*About this exercise*:
Where the word "house" appears in a line below, copy the whole line.
:: Dataset content ::
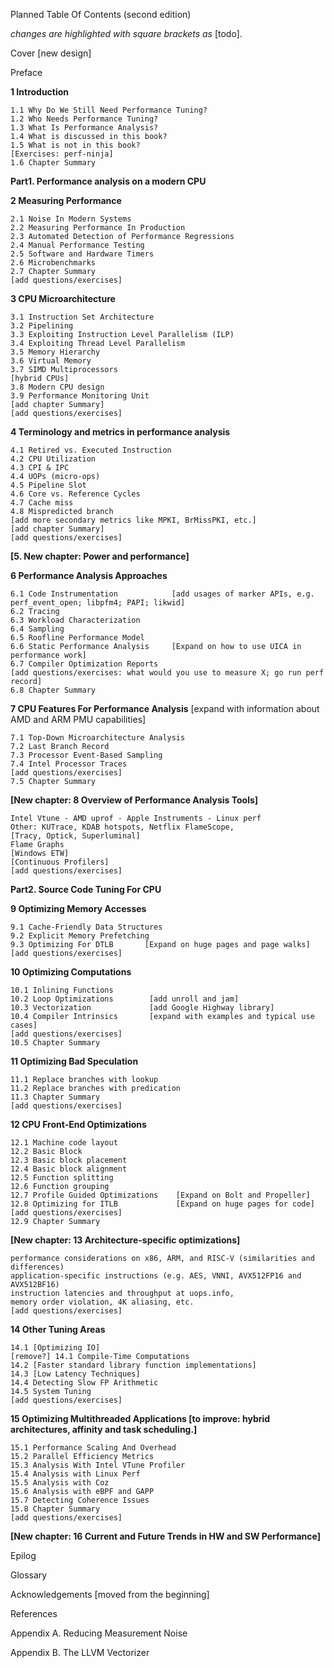 Planned Table Of Contents (second edition)

_changes are highlighted with square brackets as_ [todo].

Cover [new design]

Preface

**1 Introduction**

    1.1 Why Do We Still Need Performance Tuning?
    1.2 Who Needs Performance Tuning?
    1.3 What Is Performance Analysis?
    1.4 What is discussed in this book?
    1.5 What is not in this book?
    [Exercises: perf-ninja]
    1.6 Chapter Summary

**Part1. Performance analysis on a modern CPU**

**2 Measuring Performance**

    2.1 Noise In Modern Systems
    2.2 Measuring Performance In Production
    2.3 Automated Detection of Performance Regressions
    2.4 Manual Performance Testing
    2.5 Software and Hardware Timers
    2.6 Microbenchmarks
    2.7 Chapter Summary
    [add questions/exercises]
	
**3 CPU Microarchitecture**

    3.1 Instruction Set Architecture
    3.2 Pipelining
    3.3 Exploiting Instruction Level Parallelism (ILP)
    3.4 Exploiting Thread Level Parallelism
    3.5 Memory Hierarchy
    3.6 Virtual Memory
    3.7 SIMD Multiprocessors
    [hybrid CPUs]
    3.8 Modern CPU design
    3.9 Performance Monitoring Unit
    [add chapter Summary]
    [add questions/exercises]
	
**4 Terminology and metrics in performance analysis**

    4.1 Retired vs. Executed Instruction
    4.2 CPU Utilization
    4.3 CPI & IPC
    4.4 UOPs (micro-ops)
    4.5 Pipeline Slot
    4.6 Core vs. Reference Cycles
    4.7 Cache miss
    4.8 Mispredicted branch
    [add more secondary metrics like MPKI, BrMissPKI, etc.]
    [add chapter Summary]
    [add questions/exercises]

**[5. New chapter: Power and performance]**

**6 Performance Analysis Approaches**

    6.1 Code Instrumentation            [add usages of marker APIs, e.g. perf_event_open; libpfm4; PAPI; likwid]
    6.2 Tracing                         
    6.3 Workload Characterization
    6.4 Sampling
    6.5 Roofline Performance Model
    6.6 Static Performance Analysis     [Expand on how to use UICA in performance work]
    6.7 Compiler Optimization Reports
    [add questions/exercises: what would you use to measure X; go run perf record]
    6.8 Chapter Summary

**7 CPU Features For Performance Analysis** [expand with information about AMD and ARM PMU capabilities]

    7.1 Top-Down Microarchitecture Analysis
    7.2 Last Branch Record
    7.3 Processor Event-Based Sampling
    7.4 Intel Processor Traces
    [add questions/exercises]
    7.5 Chapter Summary
    
**[New chapter: 8 Overview of Performance Analysis Tools]**

    Intel Vtune - AMD uprof - Apple Instruments - Linux perf
    Other: KUTrace, KDAB hotspots, Netflix FlameScope, 
    [Tracy, Optick, Superluminal]
    Flame Graphs 
    [Windows ETW]
    [Continuous Profilers]
    [add questions/exercises]

**Part2. Source Code Tuning For CPU**

	
**9 Optimizing Memory Accesses**

	9.1 Cache-Friendly Data Structures
    9.2 Explicit Memory Prefetching
    9.3 Optimizing For DTLB       [Expand on huge pages and page walks]
	[add questions/exercises]
	
**10 Optimizing Computations**

	10.1 Inlining Functions
    10.2 Loop Optimizations        [add unroll and jam]
    10.3 Vectorization             [add Google Highway library]
    10.4 Compiler Intrinsics       [expand with examples and typical use cases]
    [add questions/exercises]
    10.5 Chapter Summary
	
**11 Optimizing Bad Speculation**
	
    11.1 Replace branches with lookup
    11.2 Replace branches with predication
    11.3 Chapter Summary
	[add questions/exercises]

**12 CPU Front-End Optimizations**
	
	12.1 Machine code layout
    12.2 Basic Block
    12.3 Basic block placement
    12.4 Basic block alignment
    12.5 Function splitting
    12.6 Function grouping
    12.7 Profile Guided Optimizations    [Expand on Bolt and Propeller]
    12.8 Optimizing for ITLB             [Expand on huge pages for code]
	[add questions/exercises]
    12.9 Chapter Summary

**[New chapter: 13 Architecture-specific optimizations]**

	performance considerations on x86, ARM, and RISC-V (similarities and differences)
    application-specific instructions (e.g. AES, VNNI, AVX512FP16 and AVX512BF16)
    instruction latencies and throughput at uops.info,
    memory order violation, 4K aliasing, etc.
	[add questions/exercises]
	
**14 Other Tuning Areas**

	14.1 [Optimizing IO]
    [remove?] 14.1 Compile-Time Computations
    14.2 [Faster standard library function implementations]
    14.3 [Low Latency Techniques]
    14.4 Detecting Slow FP Arithmetic
    14.5 System Tuning
	[add questions/exercises]
	
**15 Optimizing Multithreaded Applications [to improve: hybrid architectures, affinity and task scheduling.]**

	15.1 Performance Scaling And Overhead
    15.2 Parallel Efficiency Metrics
    15.3 Analysis With Intel VTune Profiler
    15.4 Analysis with Linux Perf
    15.5 Analysis with Coz
    15.6 Analysis with eBPF and GAPP
    15.7 Detecting Coherence Issues
    15.8 Chapter Summary
	[add questions/exercises]
	
**[New chapter: 16 Current and Future Trends in HW and SW Performance]**

Epilog

Glossary

Acknowledgements [moved from the beginning]

References

Appendix A. Reducing Measurement Noise

Appendix B. The LLVM Vectorizer
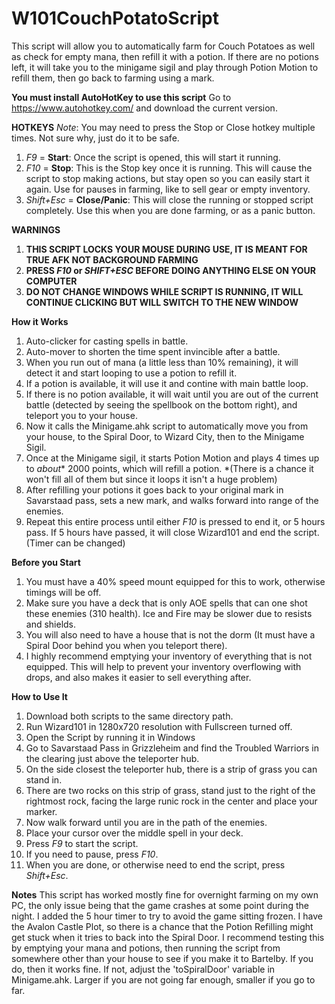 # W101CouchPotatoScript
This script will allow you to automatically farm for Couch Potatoes as well as check for empty mana, then refill it with a potion. If there are no potions left, it will take you to the minigame sigil and play through Potion Motion to refill them, then go back to farming using a mark. 

**You must install AutoHotKey to use this script**
 Go to https://www.autohotkey.com/ and download the current version.

**HOTKEYS** _Note_: You may need to press the Stop or Close hotkey multiple times. Not sure why, just do it to be safe.
1. _F9_ = **Start**: Once the script is opened, this will start it running.
2. _F10_ = **Stop**: This is the Stop key once it is running. This will cause the script to stop making actions, but stay open so you can easily start it again. Use for pauses in farming, like to sell gear or empty inventory.
3. _Shift+Esc_ = **Close/Panic**: This will close the running or stopped script completely. Use this when you are done farming, or as a panic button.

**WARNINGS**
1. **THIS SCRIPT LOCKS YOUR MOUSE DURING USE, IT IS MEANT FOR TRUE AFK NOT BACKGROUND FARMING**
2. **PRESS _F10_ or _SHIFT+ESC_ BEFORE DOING ANYTHING ELSE ON YOUR COMPUTER**
3. **DO NOT CHANGE WINDOWS WHILE SCRIPT IS RUNNING, IT WILL CONTINUE CLICKING BUT WILL SWITCH TO THE NEW WINDOW**

**How it Works**
1. Auto-clicker for casting spells in battle.
2. Auto-mover to shorten the time spent invincible after a battle.
3. When you run out of mana (a little less than 10% remaining), it will detect it and start looping to use a potion to refill it.
4. If a potion is available, it will use it and contine with main battle loop.
5. If there is no potion available, it will wait until you are out of the current battle (detected by seeing the spellbook on the bottom right), and teleport you to your house.
6. Now it calls the Minigame.ahk script to automatically move you from your house, to the Spiral Door, to Wizard City, then to the Minigame Sigil.
7. Once at the Minigame sigil, it starts Potion Motion and plays 4 times up to _about_* 2000 points, which will refill a potion. *(There is a chance it won't fill all of them but since it loops it isn't a huge problem)
8. After refilling your potions it goes back to your original mark in Savarstaad pass, sets a new mark, and walks forward into range of the enemies.
9. Repeat this entire process until either _F10_ is pressed to end it, or 5 hours pass. If 5 hours have passed, it will close Wizard101 and end the script. (Timer can be changed)

**Before you Start**
1. You must have a 40% speed mount equipped for this to work, otherwise timings will be off.
2. Make sure you have a deck that is only AOE spells that can one shot these enemies (310 health). Ice and Fire may be slower due to resists and shields.
3. You will also need to have a house that is not the dorm (It must have a Spiral Door behind you when you teleport there).
4. I highly recommend emptying your inventory of everything that is not equipped. This will help to prevent your inventory overflowing with drops, and also makes it easier to sell everything after.


**How to Use It**
1. Download both scripts to the same directory path.
2. Run Wizard101 in 1280x720 resolution with Fullscreen turned off.
3. Open the Script by running it in Windows
4. Go to Savarstaad Pass in Grizzleheim and find the Troubled Warriors in the clearing just above the teleporter hub.
5. On the side closest the teleporter hub, there is a strip of grass you can stand in.
6. There are two rocks on this strip of grass, stand just to the right of the rightmost rock, facing the large runic rock in the center and place your marker.
7. Now walk forward until you are in the path of the enemies.
8. Place your cursor over the middle spell in your deck.
9. Press _F9_ to start the script.
10. If you need to pause, press _F10_.
11. When you are done, or otherwise need to end the script, press _Shift+Esc_.


**Notes**
 This script has worked mostly fine for overnight farming on my own PC, the only issue being that the game crashes at some point during the night. I added the 5 hour timer to try to avoid the game sitting frozen.
 I have the Avalon Castle Plot, so there is a chance that the Potion Refilling might get stuck when it tries to back into the Spiral Door. I recommend testing this by emptying your mana and potions, then running the script from somewhere other than your house to see if you make it to Bartelby. If you do, then it works fine. If not, adjust the 'toSpiralDoor' variable in Minigame.ahk. Larger if you are not going far enough, smaller if you go to far.
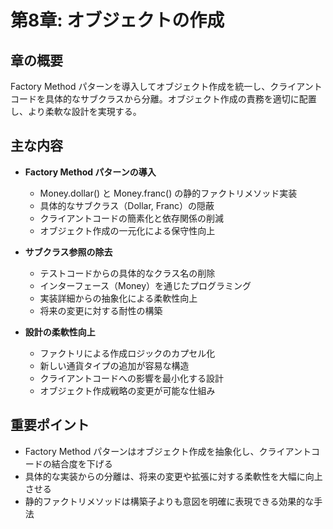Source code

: # 第8章: オブジェクトの作成

## 章の概要
Factory Method パターンを導入してオブジェクト作成を統一し、クライアントコードを具体的なサブクラスから分離。オブジェクト作成の責務を適切に配置し、より柔軟な設計を実現する。

## 主な内容
- **Factory Method パターンの導入**
  - Money.dollar() と Money.franc() の静的ファクトリメソッド実装
  - 具体的なサブクラス（Dollar, Franc）の隠蔽
  - クライアントコードの簡素化と依存関係の削減
  - オブジェクト作成の一元化による保守性向上

- **サブクラス参照の除去**
  - テストコードからの具体的なクラス名の削除
  - インターフェース（Money）を通じたプログラミング
  - 実装詳細からの抽象化による柔軟性向上
  - 将来の変更に対する耐性の構築

- **設計の柔軟性向上**
  - ファクトリによる作成ロジックのカプセル化
  - 新しい通貨タイプの追加が容易な構造
  - クライアントコードへの影響を最小化する設計
  - オブジェクト作成戦略の変更が可能な仕組み

## 重要ポイント
- Factory Method パターンはオブジェクト作成を抽象化し、クライアントコードの結合度を下げる
- 具体的な実装からの分離は、将来の変更や拡張に対する柔軟性を大幅に向上させる
- 静的ファクトリメソッドは構築子よりも意図を明確に表現できる効果的な手法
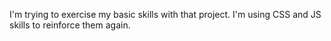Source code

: I'm trying to exercise my basic skills with that project. I'm using CSS and JS skills to reinforce them again.
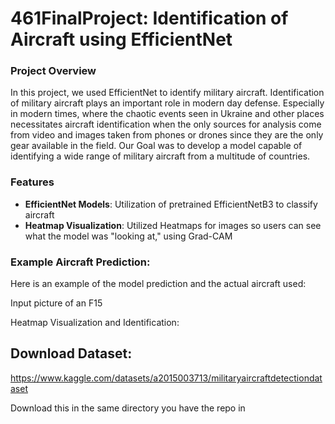# 461FinalProject: Identification of Aircraft using EfficientNet

### Project Overview
In this project, we used EfficientNet to identify military aircraft. Identification of military aircraft plays an important role in modern day defense. Especially in modern times, where the chaotic events seen in Ukraine and other places necessitates aircraft identification when the only sources for analysis come from video and images taken from phones or drones since they are the only gear available in the field. Our Goal was to develop a model capable of identifying a wide range of military aircraft from a multitude of countries.

### Features
* **EfficientNet Models**: Utilization of pretrained EfficientNetB3 to classify aircraft
* **Heatmap Visualization**: Utilized Heatmaps for images so users can see what the model was "looking at," using Grad-CAM



### Example Aircraft Prediction:
Here is an example of the model prediction and the actual aircraft used:

Input picture of an F15

Heatmap Visualization and Identification:



## Download Dataset:
https://www.kaggle.com/datasets/a2015003713/militaryaircraftdetectiondataset

Download this in the same directory you have the repo in
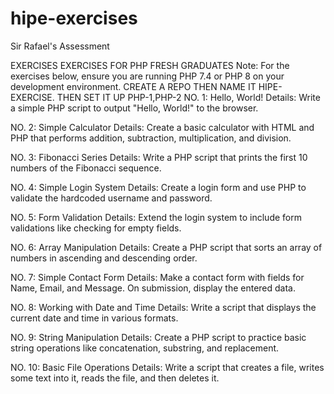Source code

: # hipe-exercises
Sir Rafael's Assessment

EXERCISES
EXERCISES FOR PHP FRESH GRADUATES
Note: For the exercises below, ensure you are running PHP 7.4 or PHP 8 on your development environment.
CREATE A REPO THEN NAME IT HIPE-EXERCISE. THEN SET IT UP PHP-1,PHP-2
NO. 1: Hello, World!
Details: Write a simple PHP script to output "Hello, World!" to the browser.

NO. 2: Simple Calculator
Details: Create a basic calculator with HTML and PHP that performs addition, subtraction, multiplication, and division.

NO. 3: Fibonacci Series
Details: Write a PHP script that prints the first 10 numbers of the Fibonacci sequence.

NO. 4: Simple Login System
Details: Create a login form and use PHP to validate the hardcoded username and password.

NO. 5: Form Validation
Details: Extend the login system to include form validations like checking for empty fields.

NO. 6: Array Manipulation
Details: Create a PHP script that sorts an array of numbers in ascending and descending order.

NO. 7: Simple Contact Form
Details: Make a contact form with fields for Name, Email, and Message. On submission, display the entered data.

NO. 8: Working with Date and Time
Details: Write a script that displays the current date and time in various formats.

NO. 9: String Manipulation
Details: Create a PHP script to practice basic string operations like concatenation, substring, and replacement.

NO. 10: Basic File Operations
Details: Write a script that creates a file, writes some text into it, reads the file, and then deletes it.

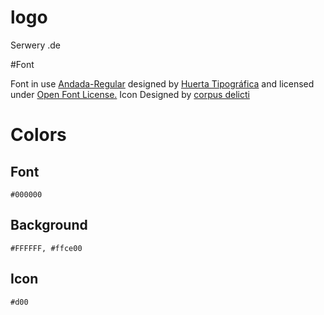 # logo
Serwery .de

#Font

Font in use <a target="_blank" href="https://fonts.google.com/specimen/Andada">Andada-Regular</a> designed by
<a target="_blank" href="https://www.huertatipografica.com/en">Huerta Tipográfica</a>
and licensed under
<a target="_blank" href="http://scripts.sil.org/cms/scripts/page.php?site_id=nrsi&amp;id=OFL_web">Open Font License.</a>
Icon Designed by
<a target="_blank" href="https://thenounproject.com/corpusdelicti">corpus delicti</a>


# Colors

## Font

    #000000

## Background

    #FFFFFF, #ffce00

## Icon
  
    #d00
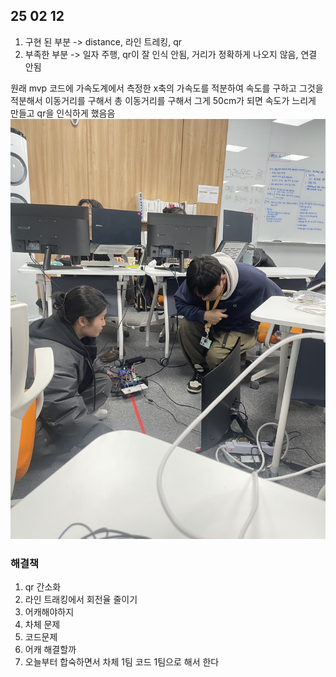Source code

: ## 25 02 12
1. 구현 된 부분 -> distance, 라인 트레킹, qr
2. 부족한 부분 -> 일자 주행, qr이 잘 인식 안됨, 거리가 정확하게 나오지 않음, 연결 안됨

원래 mvp 코드에 가속도계에서 측정한 x축의 가속도를 적분하여 속도를 구하고 그것을 적분해서 이동거리를 구해서 총 이동거리를 구해서 그게 50cm가 되면 속도가 느리게 만들고 qr을 인식하게 했음음
![alt text](IMG_3231.jpg)

### 해결책
1. qr 간소화
2. 라인 트래킹에서 회전율 줄이기
3. 어캐해야하지
4. 차체 문제
5. 코드문제
6. 어캐 해결할까
7. 오늘부터 합숙하면서 차체 1팀 코드 1팀으로 해서 한다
:::
*Result of this task*:
5. If there is no potion available, it will wait until you are out of the current battle (detected by seeing the spellbook on the bottom right), and teleport you to your house.
6. Now it calls the Minigame.ahk script to automatically move you from your house, to the Spiral Door, to Wizard City, then to the Minigame Sigil.
3. You will also need to have a house that is not the dorm (It must have a Spiral Door behind you when you teleport there).
 I have the Avalon Castle Plot, so there is a chance that the Potion Refilling might get stuck when it tries to back into the Spiral Door. I recommend testing this by emptying your mana and potions, then running the script from somewhere other than your house to see if you make it to Bartelby. If you do, then it works fine. If not, adjust the 'toSpiralDoor' variable in Minigame.ahk. Larger if you are not going far enough, smaller if you go to far.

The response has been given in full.